Para Kozma e Russell (2007a), a modelagem molecular, as simulações e as animações são ferramentas que podem dar suporte aos objetivos tradicionais da aprendizagem conceitual em Química e aos novos objetivos relacionados com práticas investigativas sobre “ tornar os estudantes químicos”.

37 Ainda, na área da educação, encontramos referências (FERK et al., 2003) que apontam para a necessidade de desenvolver a literacia visual, a “quinta literacia”, complementando a literacia básica, a literacia digital, a literacia tecnológica e a literacia de informação (ROBLYER; BENNETT, 2001). Segundo Christopherson (1997), uma pessoa literada visualmente tem as seguintes competências:

• Interpretar, compreender e apreciar o significado das mensagens visuais;

• Comunicar mais eficazmente através da aplicação dos princípios e conceitos básicos do design visual;

• Produzir mensagens visuais usando o computador e outras tecnologias;

• Usar o pensamento visual para encontrar soluções para os problemas.

O uso de visualizações no ensino de Química promoverá o desenvolvimento desta “quinta literacia”. Apesar de algumas evidências empíricas de que o uso de visualizações no ensino de Química contribuirá para um desenvolvimento conceitual em Química que dificilmente seria atingido sem o uso destes recursos, ainda são poucos os estudos nesta área. Kozma e Russell (2007b), por exemplo, apresentam um estudo usando cinco projetos multimídia de visualização com diferentes abordagens onde apresentam uma reflexão sobre o uso destes recursos. Eles concluíram que os cinco projetos aumentaram a aprendizagem de conceitos químicos e o desenvolvimento de habilidades científicas de investigação.

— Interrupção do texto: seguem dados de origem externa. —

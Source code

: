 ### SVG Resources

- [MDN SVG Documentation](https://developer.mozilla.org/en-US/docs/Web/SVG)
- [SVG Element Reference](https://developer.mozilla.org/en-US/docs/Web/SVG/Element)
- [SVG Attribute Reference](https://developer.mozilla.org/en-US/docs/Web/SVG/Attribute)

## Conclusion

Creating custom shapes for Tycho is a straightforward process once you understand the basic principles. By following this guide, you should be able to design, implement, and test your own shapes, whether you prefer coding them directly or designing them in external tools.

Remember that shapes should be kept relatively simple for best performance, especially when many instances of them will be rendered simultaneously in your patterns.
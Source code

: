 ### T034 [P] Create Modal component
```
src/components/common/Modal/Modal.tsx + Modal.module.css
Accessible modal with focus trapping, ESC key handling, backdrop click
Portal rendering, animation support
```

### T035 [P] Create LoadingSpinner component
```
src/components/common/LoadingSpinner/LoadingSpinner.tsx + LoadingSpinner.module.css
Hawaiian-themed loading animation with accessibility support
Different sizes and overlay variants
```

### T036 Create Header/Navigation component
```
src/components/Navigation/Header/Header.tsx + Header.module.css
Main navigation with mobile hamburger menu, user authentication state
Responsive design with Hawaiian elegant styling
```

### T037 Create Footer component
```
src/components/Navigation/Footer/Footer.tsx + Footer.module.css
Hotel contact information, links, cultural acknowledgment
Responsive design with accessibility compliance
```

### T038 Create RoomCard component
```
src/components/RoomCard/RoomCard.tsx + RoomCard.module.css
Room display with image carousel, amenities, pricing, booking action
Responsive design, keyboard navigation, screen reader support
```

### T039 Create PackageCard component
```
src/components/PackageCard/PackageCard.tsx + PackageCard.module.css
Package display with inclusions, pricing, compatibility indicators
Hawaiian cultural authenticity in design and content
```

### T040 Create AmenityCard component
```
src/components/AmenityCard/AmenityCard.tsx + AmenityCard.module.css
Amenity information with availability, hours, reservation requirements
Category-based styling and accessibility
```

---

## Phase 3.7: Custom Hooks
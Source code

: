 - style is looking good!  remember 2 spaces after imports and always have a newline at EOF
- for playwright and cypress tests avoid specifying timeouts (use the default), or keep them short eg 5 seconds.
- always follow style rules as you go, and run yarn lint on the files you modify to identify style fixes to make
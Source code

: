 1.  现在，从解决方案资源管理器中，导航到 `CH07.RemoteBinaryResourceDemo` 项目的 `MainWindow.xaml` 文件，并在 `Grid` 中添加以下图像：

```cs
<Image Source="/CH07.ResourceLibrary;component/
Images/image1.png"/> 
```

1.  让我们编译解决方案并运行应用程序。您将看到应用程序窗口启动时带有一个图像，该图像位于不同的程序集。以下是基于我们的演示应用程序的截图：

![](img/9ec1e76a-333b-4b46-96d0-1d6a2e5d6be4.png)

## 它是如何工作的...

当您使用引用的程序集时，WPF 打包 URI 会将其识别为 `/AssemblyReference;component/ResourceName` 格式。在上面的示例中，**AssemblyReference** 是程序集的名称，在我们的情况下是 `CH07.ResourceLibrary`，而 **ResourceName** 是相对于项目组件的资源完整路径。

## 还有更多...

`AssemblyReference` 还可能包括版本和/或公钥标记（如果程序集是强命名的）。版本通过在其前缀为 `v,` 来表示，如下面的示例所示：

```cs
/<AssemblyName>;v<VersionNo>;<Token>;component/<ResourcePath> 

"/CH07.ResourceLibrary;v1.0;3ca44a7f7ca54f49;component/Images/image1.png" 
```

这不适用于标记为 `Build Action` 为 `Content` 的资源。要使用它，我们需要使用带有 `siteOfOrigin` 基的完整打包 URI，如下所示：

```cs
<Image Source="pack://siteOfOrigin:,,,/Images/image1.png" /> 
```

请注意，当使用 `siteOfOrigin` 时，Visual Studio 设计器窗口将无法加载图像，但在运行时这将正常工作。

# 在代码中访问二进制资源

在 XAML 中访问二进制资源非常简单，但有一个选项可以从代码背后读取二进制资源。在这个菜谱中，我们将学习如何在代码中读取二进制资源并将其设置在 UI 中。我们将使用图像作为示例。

No entanto, os autores deixam algumas recomendações para o uso de atividades instrucionais (educacionais) baseadas em visualização, das quais destacamos:

• Não há estudos cuidadosamente planejados que nos possam dizer quando é melhor usar animações ou imagens estáticas, ou se os modelos moleculares dinâmicos são melhores que os modelos de bola e bastão;

• Não há dados acerca da precisão como estes meios devem ser usados em conjunto e quando é melhor fazer isso;

• Nesta fase, todos os aspectos práticos são deixados ao julgamento dos professores e dos designers educacionais.

Estes estudos têm causado impacto na comunidade de ensino de Química, onde a necessidade e a proliferação de ferramentas visuais associadas ao uso de tecnologias é muito

38 elevada, como já referido. Professores e educadores, nos seus respectivos contextos, estabelecem uma série de objetivos de aprendizagem para os seus alunos, que podem ou não ser atingidos por estes. Numa tentativa de serem bem sucedidos, estes professores e educadores recorrem então, cada vez mais, ao uso de ferramentas de visualização.